=== Entries provided ===

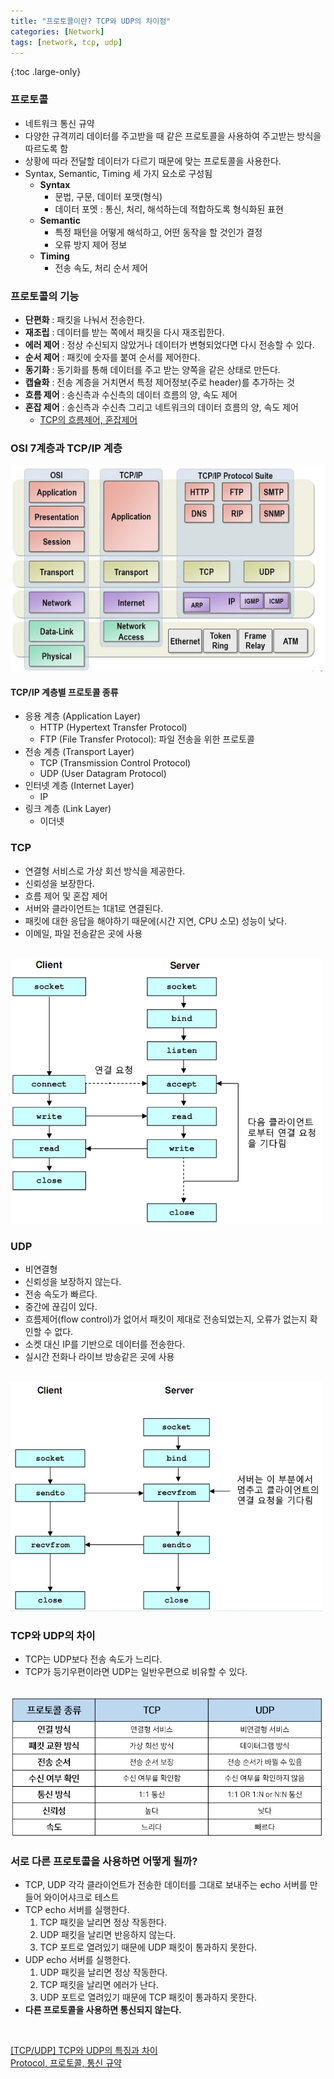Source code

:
 ```yaml
---
title: "프로토콜이란? TCP와 UDP의 차이점"
categories: [Network]
tags: [network, tcp, udp]
---
```


{:toc .large-only}

### 프로토콜

- 네트워크 통신 규약
- 다양한 규격끼리 데이터를 주고받을 때 같은 프로토콜을 사용하여 주고받는 방식을 따르도록 함
- 상황에 따라 전달할 데이터가 다르기 때문에 맞는 프로토콜을 사용한다.
- Syntax, Semantic, Timing 세 가지 요소로 구성됨
  - **Syntax**
    - 문법, 구문, 데이터 포맷(형식)
    - 데이터 포멧 : 통신, 처리, 해석하는데 적합하도록 형식화된 표현
  - **Semantic**
    - 특정 패턴을 어떻게 해석하고, 어떤 동작을 할 것인가 결정
    - 오류 방지 제어 정보
  - **Timing**
    - 전송 속도, 처리 순서 제어

### 프로토콜의 기능

- **단편화** : 패킷을 나눠서 전송한다.
- **재조립** : 데이터를 받는 쪽에서 패킷을 다시 재조립한다.
- **에러 제어** : 정상 수신되지 않았거나 데이터가 변형되었다면 다시 전송할 수 있다.
- **순서 제어** : 패킷에 숫자를 붙여 순서를 제어한다.
- **동기화** : 동기화를 통해 데이터를 주고 받는 양쪽을 같은 상태로 만든다.
- **캡슐화** : 전송 계층을 거치면서 특정 제어정보(주로 header)를 추가하는 것
- **흐름 제어** : 송신측과 수신측의 데이터 흐름의 양, 속도 제어
- **혼잡 제어** : 송신측과 수신측 그리고 네트워크의 데이터 흐름의 양, 속도 제어
  - [TCP의 흐름제어, 혼잡제어](https://jwprogramming.tistory.com/36)

### OSI 7계층과 TCP/IP 계층

<img src="/assets/img/blog/2021-07-29-TCP-UDP_01.jpeg"/>

#### TCP/IP 계층별 프로토콜 종류

- 응용 계층 (Application Layer)
  - HTTP (Hypertext Transfer Protocol)
  - FTP (File Transfer Protocol): 파일 전송을 위한 프로토콜
- 전송 계층 (Transport Layer)
  - TCP (Transmission Control Protocol)
  - UDP (User Datagram Protocol)
- 인터넷 계층 (Internet Layer)
  - IP
- 링크 계층 (Link Layer)
  - 이더넷

### TCP

- 연결형 서비스로 가상 회선 방식을 제공한다.
- 신뢰성을 보장한다.
- 흐름 제어 및 혼잡 제어
- 서버와 클라이언트는 1대1로 연결된다.
- 패킷에 대한 응답을 해야하기 때문에(시간 지연, CPU 소모) 성능이 낮다.
- 이메일, 파일 전송같은 곳에 사용

<br/>

<img src="/assets/img/blog/2021-07-29-TCP-UDP_02.png" width="500" height="auto"/>

### UDP

- 비연결형
- 신뢰성을 보장하지 않는다.
- 전송 속도가 빠르다.
- 중간에 끊김이 있다.
- 흐름제어(flow control)가 없어서 패킷이 제대로 전송되었는지, 오류가 없는지 확인할 수 없다.
- 소켓 대신 IP를 기반으로 데이터를 전송한다.
- 실시간 전화나 라이브 방송같은 곳에 사용

<br/>

<img src="/assets/img/blog/2021-07-29-TCP-UDP_03.png" width="500" height="auto"/>

### TCP와 UDP의 차이

- TCP는 UDP보다 전송 속도가 느리다.
- TCP가 등기우편이라면 UDP는 일반우편으로 비유할 수 있다.

<br/>

<img src="/assets/img/blog/2021-07-29-TCP-UDP_04.png" width="500" height="auto"/>

### 서로 다른 프로토콜을 사용하면 어떻게 될까?

- TCP, UDP 각각 클라이언트가 전송한 데이터를 그대로 보내주는 echo 서버를 만들어 와이어샤크로 테스트
- TCP echo 서버를 실행한다.
  1. TCP 패킷을 날리면 정상 작동한다.
  1. UDP 패킷을 날리면 반응하지 않는다.
  1. TCP 포트로 열려있기 때문에 UDP 패킷이 통과하지 못한다.
- UDP echo 서버를 실행한다.
  1. UDP 패킷을 날리면 정상 작동한다.
  1. TCP 패킷을 날리면 에러가 난다.
  1. UDP 포트로 열려있기 때문에 TCP 패킷이 통과하지 못한다.
- **다른 프로토콜을 사용하면 통신되지 않는다.**

<br/>

[[TCP/UDP] TCP와 UDP의 특징과 차이](https://mangkyu.tistory.com/15)<br/>
[Protocol, 프로토콜, 통신 규약](http://www.ktword.co.kr/test/view/view.php?m_temp1=432)
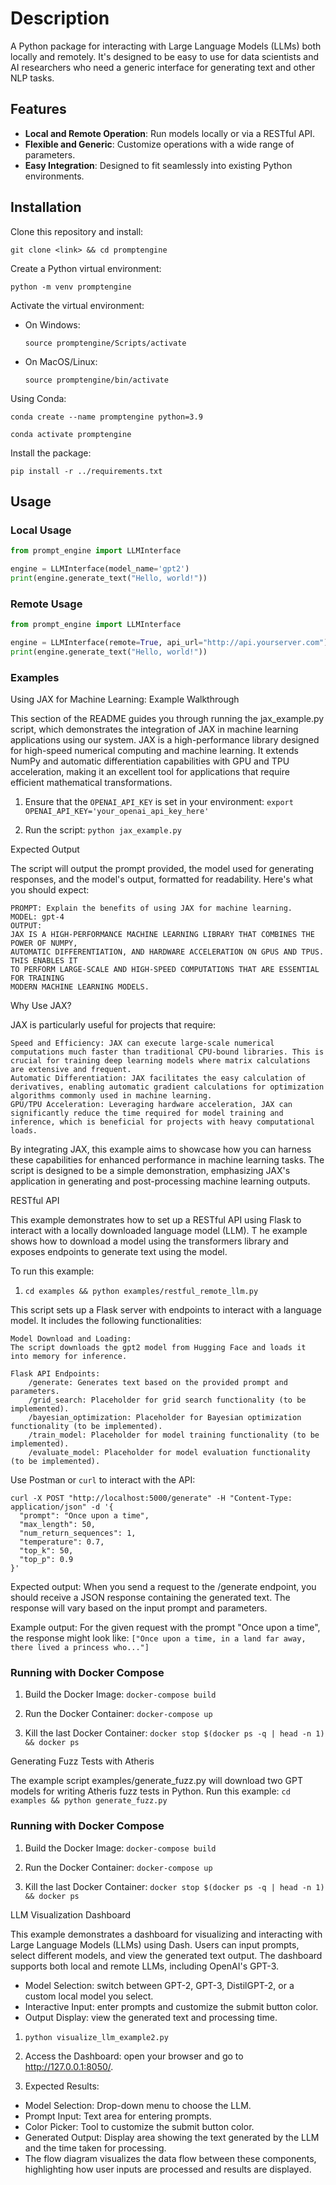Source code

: # Description

A Python package for interacting with Large Language Models (LLMs) both locally and remotely. It's designed to be easy to use for data scientists and AI researchers who need a generic interface for generating text and other NLP tasks.

## Features

- **Local and Remote Operation**: Run models locally or via a RESTful API.
- **Flexible and Generic**: Customize operations with a wide range of parameters.
- **Easy Integration**: Designed to fit seamlessly into existing Python environments.

## Installation

Clone this repository and install:

```git clone <link> && cd promptengine```

Create a Python virtual environment:

```python -m venv promptengine```

Activate the virtual environment:
- On Windows:

  ```source promptengine/Scripts/activate```
  
- On MacOS/Linux:
  
  ```source promptengine/bin/activate```

Using Conda:

```conda create --name promptengine python=3.9```

```conda activate promptengine```

Install the package:

```pip install -r ../requirements.txt```

## Usage

### Local Usage

```python
from prompt_engine import LLMInterface

engine = LLMInterface(model_name='gpt2')
print(engine.generate_text("Hello, world!"))
```

### Remote Usage
```python
from prompt_engine import LLMInterface

engine = LLMInterface(remote=True, api_url="http://api.yourserver.com")
print(engine.generate_text("Hello, world!"))
```

### Examples
Using JAX for Machine Learning: Example Walkthrough

This section of the README guides you through running the jax_example.py script, which demonstrates the integration of JAX in machine learning applications using our system. JAX is a high-performance library designed for high-speed numerical computing and machine learning. It extends NumPy and automatic differentiation capabilities with GPU and TPU acceleration, making it an excellent tool for applications that require efficient mathematical transformations.

1. Ensure that the `OPENAI_API_KEY` is set in your environment:
    ```export OPENAI_API_KEY='your_openai_api_key_here'```

2. Run the script: ```python jax_example.py```

Expected Output

The script will output the prompt provided, the model used for generating responses, and the model's output, formatted for readability. Here's what you should expect:

```
PROMPT: Explain the benefits of using JAX for machine learning.
MODEL: gpt-4
OUTPUT:
JAX IS A HIGH-PERFORMANCE MACHINE LEARNING LIBRARY THAT COMBINES THE POWER OF NUMPY,
AUTOMATIC DIFFERENTIATION, AND HARDWARE ACCELERATION ON GPUS AND TPUS. THIS ENABLES IT
TO PERFORM LARGE-SCALE AND HIGH-SPEED COMPUTATIONS THAT ARE ESSENTIAL FOR TRAINING
MODERN MACHINE LEARNING MODELS.
```

Why Use JAX?

JAX is particularly useful for projects that require:

    Speed and Efficiency: JAX can execute large-scale numerical computations much faster than traditional CPU-bound libraries. This is crucial for training deep learning models where matrix calculations are extensive and frequent.
    Automatic Differentiation: JAX facilitates the easy calculation of derivatives, enabling automatic gradient calculations for optimization algorithms commonly used in machine learning.
    GPU/TPU Acceleration: Leveraging hardware acceleration, JAX can significantly reduce the time required for model training and inference, which is beneficial for projects with heavy computational loads.

By integrating JAX, this example aims to showcase how you can harness these capabilities for enhanced performance in machine learning tasks. The script is designed to be a simple demonstration, emphasizing JAX's application in generating and post-processing machine learning outputs.

RESTful API

This example demonstrates how to set up a RESTful API using Flask to interact with a locally downloaded language model (LLM). T
he example shows how to download a model using the transformers library and exposes endpoints to generate text using the model.

To run this example:
1. ```cd examples && python examples/restful_remote_llm.py```

This script sets up a Flask server with endpoints to interact with a language model. It includes the following functionalities:

    Model Download and Loading:
    The script downloads the gpt2 model from Hugging Face and loads it into memory for inference.

    Flask API Endpoints:
        /generate: Generates text based on the provided prompt and parameters.
        /grid_search: Placeholder for grid search functionality (to be implemented).
        /bayesian_optimization: Placeholder for Bayesian optimization functionality (to be implemented).
        /train_model: Placeholder for model training functionality (to be implemented).
        /evaluate_model: Placeholder for model evaluation functionality (to be implemented).

Use Postman or ```curl``` to interact with the API:
```
curl -X POST "http://localhost:5000/generate" -H "Content-Type: application/json" -d '{
  "prompt": "Once upon a time",
  "max_length": 50,
  "num_return_sequences": 1,
  "temperature": 0.7,
  "top_k": 50,
  "top_p": 0.9
}'
```

Expected output:
When you send a request to the /generate endpoint, you should receive a JSON response containing the generated text. The response will vary based on the input prompt and parameters.

Example output:
For the given request with the prompt "Once upon a time", the response might look like:
```["Once upon a time, in a land far away, there lived a princess who..."]```

### Running with Docker Compose
1. Build the Docker Image:
```docker-compose build```

2. Run the Docker Container:
```docker-compose up```

3. Kill the last Docker Container:
```docker stop $(docker ps -q | head -n 1) && docker ps```

Generating Fuzz Tests with Atheris

The example script examples/generate_fuzz.py will download two GPT models for writing Atheris fuzz tests in Python.
Run this example:
```cd examples && python generate_fuzz.py```

### Running with Docker Compose
1. Build the Docker Image:
```docker-compose build```

2. Run the Docker Container:
```docker-compose up```

3. Kill the last Docker Container:
```docker stop $(docker ps -q | head -n 1) && docker ps```

LLM Visualization Dashboard

This example demonstrates a dashboard for visualizing and interacting with Large Language Models (LLMs) using Dash. Users can input prompts, select different models, and view the generated text output. The dashboard supports both local and remote LLMs, including OpenAI's GPT-3.

- Model Selection: switch between GPT-2, GPT-3, DistilGPT-2, or a custom local model you select. 
- Interactive Input: enter prompts and customize the submit button color.
- Output Display: view the generated text and processing time. 

1. ```python visualize_llm_example2.py```

2. Access the Dashboard: open your browser and go to http://127.0.0.1:8050/.

3. Expected Results:
- Model Selection: Drop-down menu to choose the LLM.
- Prompt Input: Text area for entering prompts.
- Color Picker: Tool to customize the submit button color.
- Generated Output: Display area showing the text generated by the LLM and the time taken for processing.
- The flow diagram visualizes the data flow between these components, highlighting how user inputs are processed and results are displayed.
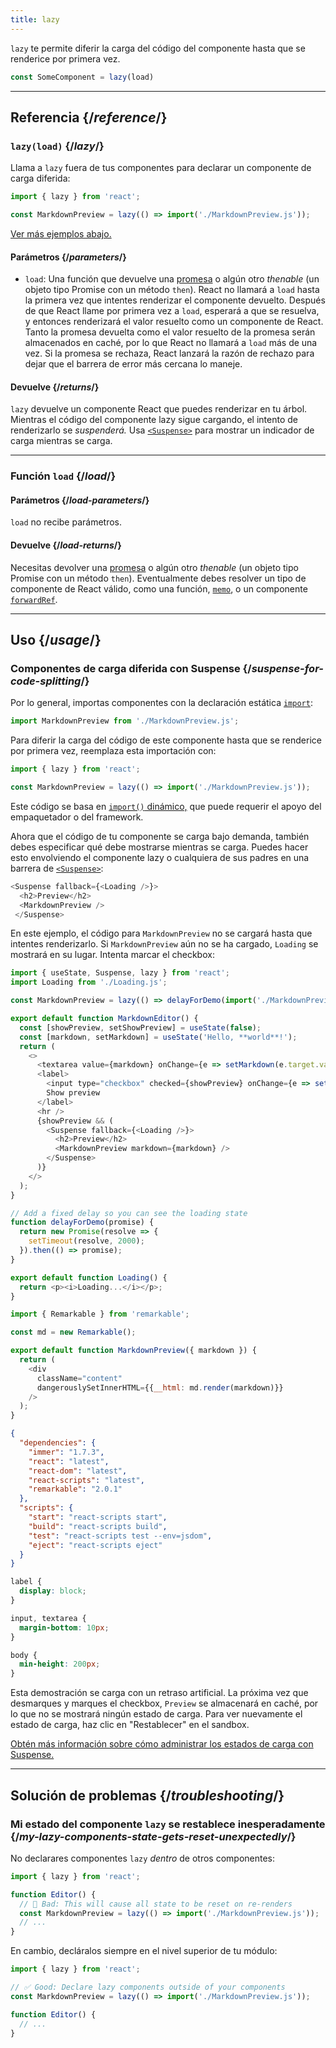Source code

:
 ```yaml
---
title: lazy
---
```


<Intro>

`lazy` te permite diferir la carga del código del componente hasta que se renderice por primera vez.

```js
const SomeComponent = lazy(load)
```

</Intro>

<InlineToc />

---

## Referencia {/*reference*/}

### `lazy(load)` {/*lazy*/}

Llama a `lazy` fuera de tus componentes para declarar un componente de carga diferida:

```js
import { lazy } from 'react';

const MarkdownPreview = lazy(() => import('./MarkdownPreview.js'));
```

[Ver más ejemplos abajo.](#usage)

#### Parámetros {/*parameters*/}

- `load`: Una función que devuelve una [promesa](https://developer.mozilla.org/es/docs/Web/JavaScript/Reference/Global_Objects/Promise) o algún otro _thenable_ (un objeto tipo Promise con un método `then`). React no llamará a `load` hasta la primera vez que intentes renderizar el componente devuelto. Después de que React llame por primera vez a `load`, esperará a que se resuelva, y entonces renderizará el valor resuelto como un componente de React. Tanto la promesa devuelta como el valor resuelto de la promesa serán almacenados en caché, por lo que React no llamará a `load` más de una vez. Si la promesa se rechaza, React lanzará la razón de rechazo para dejar que el barrera de error más cercana lo maneje.

#### Devuelve {/*returns*/}

`lazy` devuelve un componente React que puedes renderizar en tu árbol. Mientras el código del componente lazy sigue cargando, el intento de renderizarlo se _suspenderá._ Usa [`<Suspense>`](/apis/react/Suspense) para mostrar un indicador de carga mientras se carga.

---

### Función `load` {/*load*/}

#### Parámetros {/*load-parameters*/}

`load` no recibe parámetros.

#### Devuelve {/*load-returns*/}

Necesitas devolver una [promesa](https://developer.mozilla.org/es/docs/Web/JavaScript/Reference/Global_Objects/Promise) o algún otro _thenable_ (un objeto tipo Promise con un método `then`). Eventualmente debes resolver un tipo de componente de React válido, como una función, [`memo`](/api/react/memo), o un componente [`forwardRef`](/api/react/forwardRef).

---

## Uso {/*usage*/}

### Componentes de carga diferida con Suspense {/*suspense-for-code-splitting*/}

Por lo general, importas componentes con la declaración estática [`import`](https://developer.mozilla.org/en-US/docs/Web/JavaScript/Reference/Statements/import):

```js
import MarkdownPreview from './MarkdownPreview.js';
```

Para diferir la carga del código de este componente hasta que se renderice por primera vez, reemplaza esta importación con:

```js
import { lazy } from 'react';

const MarkdownPreview = lazy(() => import('./MarkdownPreview.js'));
```

Este código se basa en [`import()` dinámico,](https://developer.mozilla.org/en-US/docs/Web/JavaScript/Reference/Operators/import) que puede requerir el apoyo del empaquetador o del framework.

Ahora que el código de tu componente se carga bajo demanda, también debes especificar qué debe mostrarse mientras se carga. Puedes hacer esto envolviendo el componente lazy o cualquiera de sus padres en una barrera de [`<Suspense>`](/reference/react/Suspense):

```js {1,4}
<Suspense fallback={<Loading />}>
  <h2>Preview</h2>
  <MarkdownPreview />
 </Suspense>
```

En este ejemplo, el código para `MarkdownPreview` no se cargará hasta que intentes renderizarlo. Si `MarkdownPreview` aún no se ha cargado, `Loading` se mostrará en su lugar. Intenta marcar el checkbox:

<Sandpack>

```js App.js
import { useState, Suspense, lazy } from 'react';
import Loading from './Loading.js';

const MarkdownPreview = lazy(() => delayForDemo(import('./MarkdownPreview.js')));

export default function MarkdownEditor() {
  const [showPreview, setShowPreview] = useState(false);
  const [markdown, setMarkdown] = useState('Hello, **world**!');
  return (
    <>
      <textarea value={markdown} onChange={e => setMarkdown(e.target.value)} />
      <label>
        <input type="checkbox" checked={showPreview} onChange={e => setShowPreview(e.target.checked)} />
        Show preview
      </label>
      <hr />
      {showPreview && (
        <Suspense fallback={<Loading />}>
          <h2>Preview</h2>
          <MarkdownPreview markdown={markdown} />
        </Suspense>
      )}
    </>
  );
}

// Add a fixed delay so you can see the loading state
function delayForDemo(promise) {
  return new Promise(resolve => {
    setTimeout(resolve, 2000);
  }).then(() => promise);
}
```

```js Loading.js
export default function Loading() {
  return <p><i>Loading...</i></p>;
}
```

```js MarkdownPreview.js
import { Remarkable } from 'remarkable';

const md = new Remarkable();

export default function MarkdownPreview({ markdown }) {
  return (
    <div
      className="content"
      dangerouslySetInnerHTML={{__html: md.render(markdown)}}
    />
  );
}
```

```json package.json hidden
{
  "dependencies": {
    "immer": "1.7.3",
    "react": "latest",
    "react-dom": "latest",
    "react-scripts": "latest",
    "remarkable": "2.0.1"
  },
  "scripts": {
    "start": "react-scripts start",
    "build": "react-scripts build",
    "test": "react-scripts test --env=jsdom",
    "eject": "react-scripts eject"
  }
}
```

```css
label {
  display: block;
}

input, textarea {
  margin-bottom: 10px;
}

body {
  min-height: 200px;
}
```

</Sandpack>

Esta demostración se carga con un retraso artificial. La próxima vez que desmarques y marques el checkbox, `Preview` se almacenará en caché, por lo que no se mostrará ningún estado de carga. Para ver nuevamente el estado de carga, haz clic en "Restablecer" en el sandbox.

[Obtén más información sobre cómo administrar los estados de carga con Suspense.](/reference/react/Suspense)

---

## Solución de problemas {/*troubleshooting*/}

### Mi estado del componente `lazy` se restablece inesperadamente {/*my-lazy-components-state-gets-reset-unexpectedly*/}

No declarares componentes `lazy` _dentro_ de otros componentes:

```js {4-5}
import { lazy } from 'react';

function Editor() {
  // 🔴 Bad: This will cause all state to be reset on re-renders
  const MarkdownPreview = lazy(() => import('./MarkdownPreview.js'));
  // ...
}
```

En cambio, decláralos siempre en el nivel superior de tu módulo:

```js {3-4}
import { lazy } from 'react';

// ✅ Good: Declare lazy components outside of your components
const MarkdownPreview = lazy(() => import('./MarkdownPreview.js'));

function Editor() {
  // ...
}
```
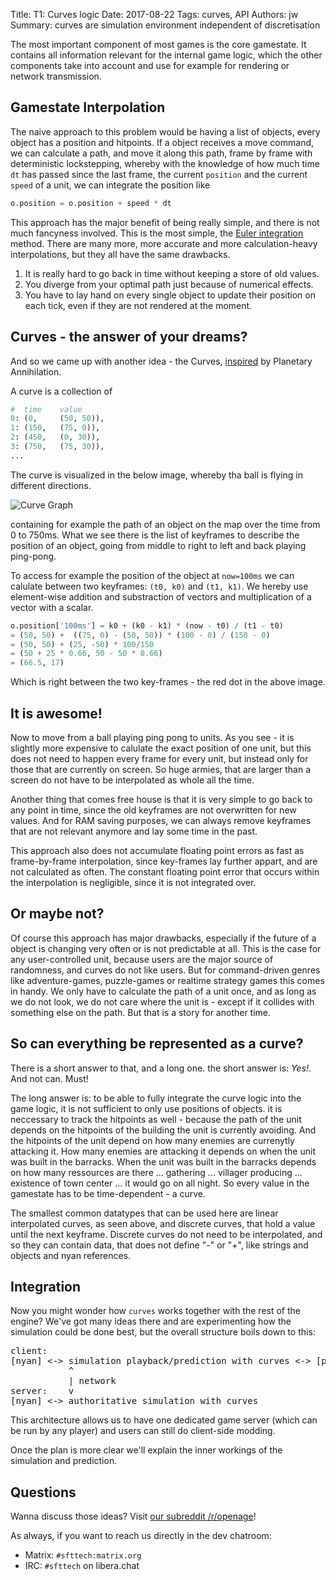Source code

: Title: T1: Curves logic
Date: 2017-08-22
Tags: curves, API
Authors: jw
Summary: curves are simulation environment independent of discretisation

The most important component of most games is the core gamestate. It contains all information relevant for the internal game logic, which the other components take into account and use for example for rendering or network transmission.

## Gamestate Interpolation

The naive approach to this problem would be having a list of objects, every object has a position and hitpoints. If a object receives a move command, we can calculate a path, and move it along this path, frame by frame with deterministic lockstepping, whereby with the knowledge of how much time `dt` has passed since the last frame, the current `position` and the current `speed` of a unit, we can integrate the position like

``` python
o.position = o.position + speed * dt
```

This approach has the major benefit of being really simple, and there is not much fancyness involved.
This is the most simple, the [Euler integration](https://en.wikipedia.org/wiki/Euler_method) method.
There are many more, more accurate and more calculation-heavy interpolations, but they all have the same drawbacks.

1. It is really hard to go back in time without keeping a store of old values.
2. You diverge from your optimal path just because of numerical effects.
3. You have to lay hand on every single object to update their position on each tick, even if they are not rendered at the moment.

## Curves - the answer of your dreams?

And so we came up with another idea - the Curves, [inspired](https://blog.forrestthewoods.com/the-tech-of-planetary-annihilation-chronocam-292e3d6b169a#.lmxbu3vld) by Planetary Annihilation.

A curve is a collection of

``` python
#  time    value
0: (0,     (50, 50)),
1: (150,   (75, 0)),
2: (450,   (0, 30)),
3: (750,   (75, 30)),
...
```

The curve is visualized in the below image, whereby tha ball is flying in different directions.

![Curve Graph]({static}/images/T0001-timeline.png)

containing for example the path of an object on the map over the time from 0 to 750ms.
What we see there is the list of keyframes to describe the position of an object, going from middle to right to left and back playing ping-pong.

To access for example the position of the object at `now=100ms` we can calulate between two keyframes: `(t0, k0)` and `(t1, k1)`. We hereby use element-wise addition and substraction of vectors and multiplication of a vector with a scalar.

``` python
o.position['100ms'] = k0 + (k0 - k1) * (now - t0) / (t1 - t0)
= (50, 50) +  ((75, 0) - (50, 50)) * (100 - 0) / (150 - 0)
= (50, 50) + (25, -50) * 100/150
= (50 + 25 * 0.66, 50 - 50 * 0.66)
= (66.5, 17)
```

Which is right between the two key-frames - the red dot in the above image.

## It is awesome!

Now to move from a ball playing ping pong to units.
As you see - it is slightly more expensive to calulate the exact position of one unit, but this does not need to happen every frame for every unit, but instead only for those that are currently on screen. So huge armies, that are larger than a screen do not have to be interpolated as whole all the time.

Another thing that comes free house is that it is very simple to go back to any point in time, since the old keyframes are not overwritten for new values.
And for RAM saving purposes, we can always remove keyframes that are not relevant anymore and lay some time in the past.

This approach also does not accumulate floating point errors as fast as frame-by-frame interpolation, since key-frames lay further appart, and are not calculated as often.
The constant floating point error that occurs within the interpolation is negligible, since it is not integrated over.

## Or maybe not?

Of course this approach has major drawbacks, especially if the future of a object is changing very often or is not predictable at all. This is the case for any user-controlled unit, because users are the major source of randomness, and curves do not like users.
But for command-driven genres like adventure-games, puzzle-games or realtime strategy games this comes in handy.
We only have to calculate the path of a unit once, and as long as we do not look, we do not care where the unit is - except if it collides with something else on the path. But that is a story for another time.

## So can everything be represented as a curve?

There is a short answer to that, and a long one. the short answer is: *Yes!*. And not can. Must!

The long answer is: to be able to fully integrate the curve logic into the game logic, it is not sufficient to only use positions of objects. it is neccessary to track the hitpoints as well - because the path of the unit depends on the hitpoints of the building the unit is currently avoiding.
And the hitpoints of the unit depend on how many enemies are currenytly attacking it. How many enemies are attacking it depends on when the unit was built in the barracks. When the unit was built in the barracks depends on how many ressources are there ... gathering ... villager producing ... existence of town center ... it would go on all night.
So every value in the gamestate has to be time-dependent - a curve.

The smallest common datatypes that can be used here are linear interpolated curves, as seen above, and discrete curves, that hold a value until the next keyframe.
Discrete curves do not need to be interpolated, and so they can contain data, that does not define "-" or "+", like strings and objects and nyan references.


## Integration

Now you might wonder how `curves` works together with the rest of the engine?
We've got many ideas there and are experimenting how the simulation could be done best,
but the overall structure boils down to this:

<pre>
client:
[nyan] <-> simulation playback/prediction with curves <-> [presenter: gui, renderer, audio]
           ^
           | network
server:    v
[nyan] <-> authoritative simulation with curves
</pre>

This architecture allows us to have one dedicated game server (which can be run by any player)
and users can still do client-side modding.

Once the plan is more clear we'll explain the inner workings of the simulation and prediction.

## Questions

Wanna discuss those ideas? Visit [our subreddit /r/openage](https://reddit.com/r/openage)!

As always, if you want to reach us directly in the dev chatroom:

* Matrix: `#sfttech:matrix.org`
* IRC: `#sfttech` on libera.chat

===

> [What is expected]:
Copy exactly what appears in the entries, beginning with the first line and ending with the line that has "- **Syntax**", but not the pictures.

> [Answer area]:
Source code

:
 ```yaml
---
title: "프로토콜이란? TCP와 UDP의 차이점"
categories: [Network]
tags: [network, tcp, udp]
---
```


{:toc .large-only}

### 프로토콜

- 네트워크 통신 규약
- 다양한 규격끼리 데이터를 주고받을 때 같은 프로토콜을 사용하여 주고받는 방식을 따르도록 함
- 상황에 따라 전달할 데이터가 다르기 때문에 맞는 프로토콜을 사용한다.
- Syntax, Semantic, Timing 세 가지 요소로 구성됨
  - **Syntax**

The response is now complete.